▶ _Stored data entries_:

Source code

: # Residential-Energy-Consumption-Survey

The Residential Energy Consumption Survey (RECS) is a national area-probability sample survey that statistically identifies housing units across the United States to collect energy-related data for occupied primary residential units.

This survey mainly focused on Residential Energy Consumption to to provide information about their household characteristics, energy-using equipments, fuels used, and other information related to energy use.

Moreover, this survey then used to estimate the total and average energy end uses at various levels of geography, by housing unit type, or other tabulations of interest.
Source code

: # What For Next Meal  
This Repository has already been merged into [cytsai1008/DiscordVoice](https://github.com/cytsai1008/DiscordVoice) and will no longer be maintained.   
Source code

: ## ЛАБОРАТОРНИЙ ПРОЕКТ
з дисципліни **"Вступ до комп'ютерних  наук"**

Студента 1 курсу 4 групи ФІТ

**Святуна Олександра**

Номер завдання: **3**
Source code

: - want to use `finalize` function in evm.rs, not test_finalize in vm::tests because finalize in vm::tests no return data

...

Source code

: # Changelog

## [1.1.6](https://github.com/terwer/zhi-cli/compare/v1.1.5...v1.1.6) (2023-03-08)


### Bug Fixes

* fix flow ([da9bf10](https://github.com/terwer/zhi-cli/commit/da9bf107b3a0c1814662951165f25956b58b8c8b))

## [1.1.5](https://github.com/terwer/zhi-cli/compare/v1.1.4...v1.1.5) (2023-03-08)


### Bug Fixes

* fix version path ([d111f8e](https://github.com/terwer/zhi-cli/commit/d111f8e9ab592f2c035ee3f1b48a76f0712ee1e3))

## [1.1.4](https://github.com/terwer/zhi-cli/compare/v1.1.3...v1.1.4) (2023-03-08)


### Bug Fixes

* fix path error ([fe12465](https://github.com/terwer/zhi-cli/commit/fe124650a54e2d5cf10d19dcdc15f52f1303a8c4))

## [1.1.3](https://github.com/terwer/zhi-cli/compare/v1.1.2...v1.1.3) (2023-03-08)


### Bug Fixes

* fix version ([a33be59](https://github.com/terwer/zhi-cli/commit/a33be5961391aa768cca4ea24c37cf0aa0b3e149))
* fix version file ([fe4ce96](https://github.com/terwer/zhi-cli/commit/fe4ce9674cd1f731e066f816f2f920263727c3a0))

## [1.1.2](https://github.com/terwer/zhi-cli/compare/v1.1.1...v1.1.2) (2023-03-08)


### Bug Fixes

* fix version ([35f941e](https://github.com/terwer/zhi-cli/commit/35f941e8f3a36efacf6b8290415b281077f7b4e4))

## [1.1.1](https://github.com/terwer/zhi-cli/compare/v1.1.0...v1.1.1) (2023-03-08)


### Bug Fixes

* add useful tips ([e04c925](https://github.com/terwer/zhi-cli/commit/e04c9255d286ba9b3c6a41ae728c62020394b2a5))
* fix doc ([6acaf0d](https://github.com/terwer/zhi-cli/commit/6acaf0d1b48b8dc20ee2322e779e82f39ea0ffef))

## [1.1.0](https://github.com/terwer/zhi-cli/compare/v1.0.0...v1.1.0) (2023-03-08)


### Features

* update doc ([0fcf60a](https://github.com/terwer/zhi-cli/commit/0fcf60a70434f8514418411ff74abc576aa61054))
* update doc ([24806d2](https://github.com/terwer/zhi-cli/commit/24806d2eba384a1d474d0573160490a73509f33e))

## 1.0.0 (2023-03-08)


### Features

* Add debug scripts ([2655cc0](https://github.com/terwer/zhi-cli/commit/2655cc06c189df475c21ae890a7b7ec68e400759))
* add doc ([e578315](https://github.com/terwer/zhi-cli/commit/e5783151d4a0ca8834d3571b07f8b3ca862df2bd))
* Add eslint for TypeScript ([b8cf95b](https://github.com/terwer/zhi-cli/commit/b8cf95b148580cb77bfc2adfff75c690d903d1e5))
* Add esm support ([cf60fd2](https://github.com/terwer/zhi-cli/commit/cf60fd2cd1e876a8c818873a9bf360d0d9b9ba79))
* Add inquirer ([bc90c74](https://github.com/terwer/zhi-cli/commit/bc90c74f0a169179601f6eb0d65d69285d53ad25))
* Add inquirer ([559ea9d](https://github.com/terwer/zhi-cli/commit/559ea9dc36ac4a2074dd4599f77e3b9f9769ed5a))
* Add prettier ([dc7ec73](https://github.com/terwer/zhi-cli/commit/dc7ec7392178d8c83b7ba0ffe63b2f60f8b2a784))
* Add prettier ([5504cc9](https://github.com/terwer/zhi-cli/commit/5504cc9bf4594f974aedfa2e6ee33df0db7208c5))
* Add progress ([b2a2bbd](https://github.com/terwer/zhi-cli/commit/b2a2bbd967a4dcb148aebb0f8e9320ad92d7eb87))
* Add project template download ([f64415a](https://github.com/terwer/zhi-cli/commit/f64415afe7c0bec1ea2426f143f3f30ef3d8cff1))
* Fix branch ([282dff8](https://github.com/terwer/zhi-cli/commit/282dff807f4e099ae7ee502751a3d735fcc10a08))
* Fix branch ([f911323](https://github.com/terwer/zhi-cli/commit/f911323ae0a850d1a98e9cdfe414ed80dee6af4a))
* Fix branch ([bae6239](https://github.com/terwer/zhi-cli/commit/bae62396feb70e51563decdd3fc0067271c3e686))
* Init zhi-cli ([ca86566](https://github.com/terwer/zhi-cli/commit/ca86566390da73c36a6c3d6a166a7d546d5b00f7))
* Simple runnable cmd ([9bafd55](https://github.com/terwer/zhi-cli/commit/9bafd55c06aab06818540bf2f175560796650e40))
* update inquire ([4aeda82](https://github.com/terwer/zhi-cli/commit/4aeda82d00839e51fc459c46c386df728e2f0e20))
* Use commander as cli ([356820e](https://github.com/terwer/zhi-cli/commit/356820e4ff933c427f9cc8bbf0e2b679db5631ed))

▶ _Prompt_:
Isolate the lines above that contain the word "inquirer" and copy them.

▶ _Reply to the exercise_:
* Add inquirer ([bc90c74](https://github.com/terwer/zhi-cli/commit/bc90c74f0a169179601f6eb0d65d69285d53ad25))
* Add inquirer ([559ea9d](https://github.com/terwer/zhi-cli/commit/559ea9dc36ac4a2074dd4599f77e3b9f9769ed5a))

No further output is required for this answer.